For clients “addicted to getting answers and challenges” she sometimes splits the two to three hour session, starting with the Thinking Environment – “meeting people where they are”- then in the second half, sharing models she thinks could be useful.
Coaching vs therapy
The topic of how to manage the relationship with the client, including how much to self-disclose, is a hot one for BACP Coaching. So what are the main differences between coaching and therapy/counselling?
This is the $64bn question, says Aspey: “We have moved on in the debate compared to five to ten years ago. We have been learning a lot from each other. But the downside is that it has made the area greyer and bigger. It’s less possible to give definite answers because they are not so polarised.
“In the past, when coaches started delving into people’s pasts or personal lives, sometimes alarms would go off, but that is changing. Now people willingly talk about the influences in their lives. It might be because society is changing – celebrities seem very keen to share their thoughts,” she suggests.
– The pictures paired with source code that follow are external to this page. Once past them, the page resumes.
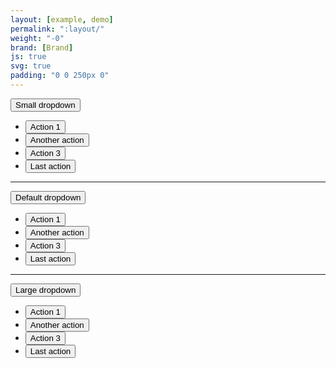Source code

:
 ```yaml
---
layout: [example, demo]
permalink: ":layout/"
weight: "-0"
brand: [Brand]
js: true
svg: true
padding: "0 0 250px 0"
---
```


<div class="btn-dropdown js-dropdown" aria-haspopup="true">
	<button type="button" class="btn btn-hero js-button-dropdown" aria-label="Small dropdown. Hit enter to open dropdown">
		<span class="btn-dropdown-caret">Small dropdown</span>
	</button>
	<ul class="dropdown-menu js-button-dropdownbody dropdown-menu-sm" role="menu" aria-label="Hit the Esc key to close dropdown" tabindex="-1">
		<li><button class="btn btn-link">Action 1</button></li>
		<li><button class="btn btn-link">Another action</button></li>
		<li><button class="btn btn-link">Action 3</button></li>
		<li><button class="btn btn-link">Last action</button></li>
	</ul>
</div>

<hr>

<div class="btn-dropdown js-dropdown" aria-haspopup="true">
	<button type="button" class="btn btn-hero js-button-dropdown" aria-label="Default dropdown. Hit enter to open dropdown">
		<span class="btn-dropdown-caret">Default dropdown</span>
	</button>
	<ul class="dropdown-menu js-button-dropdownbody" role="menu" aria-label="Hit the Esc key to close dropdown" tabindex="-1">
		<li><button class="btn btn-link">Action 1</button></li>
		<li><button class="btn btn-link">Another action</button></li>
		<li><button class="btn btn-link">Action 3</button></li>
		<li><button class="btn btn-link">Last action</button></li>
	</ul>
</div>

<hr>

<div class="btn-dropdown js-dropdown" aria-haspopup="true">
	<button type="button" class="btn btn-hero js-button-dropdown" aria-label="Large dropdown. Hit enter to open dropdown">
		<span class="btn-dropdown-caret">Large dropdown</span>
	</button>
	<ul class="dropdown-menu js-button-dropdownbody dropdown-menu-lg" role="menu" aria-label="Hit the Esc key to close dropdown" tabindex="-1">
		<li><button class="btn btn-link">Action 1</button></li>
		<li><button class="btn btn-link">Another action</button></li>
		<li><button class="btn btn-link">Action 3</button></li>
		<li><button class="btn btn-link">Last action</button></li>
	</ul>
</div>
“Poor practice is poor practice, whatever title you give yourself. If you’re working outside your expertise, if you’re not sensitive to your competence and the context the client brings, if you’ve changed the contract and expectations, it’s a sign you’ve lost the boundary.
“Just because we can do something doesn’t mean we should. Whatever we start working on, we need to be able to deliver and make a commitment of doing no harm.”
Key to this is supervision.
“There was and still is some resistance from the coaching community as people feel they are being policed. But I’ve always seen it as supporting the coach and client, not as a threat.”
Aspey developed the Association for Coaching (AC)’s coach supervision directory from scratch around three years ago.
A founding member of the AC Accreditation team, she represented the AC on the Ethics Strand of the Coaching Supervision Steering Group (2009).
For Aspey, who has 6,000 one-to-one coaching hours under her belt, the relationship is the key to good coaching and to setting up a successful coaching practice. She puts her own survival in business, in part, down to this focus on networking. “If you genuinely want to help and you have a mutually supportive network, you can survive what is going on.”
These days her training is “for my joy”. She still loves learning. Favourite books include Mary Beth O’Neill’s Executive Coaching with Backbone and Heart; Time to Think by Nancy Kline; William Bridges’ Managing Transitions; A General Theory of Love by Lewis, Amini and Lannon, and Patrick Lencioni’s Five Dysfunctions of a Team.
She has respect for people like David Clutterbuck: “He makes lots of what we do very credible and spreads the word.” And also for early attachment theory pioneers Melanie Klein, John Bowlby and Freud.
The future
Other BACP Coaching plans include compiling a coach training directory, supporting members undertaking coaching research within the counselling and therapy arena and exploring partnership opportunities.
What does she want for coaching in the future? For it to be kept simple, she says.
“It’s about having a purposeful, meaningful conversation. If we get too tied up in too many models and ROI discussions, we can forget it’s the relationship that matters.”
And what about herself?
She says she would love a smallholding – with some goats and chickens.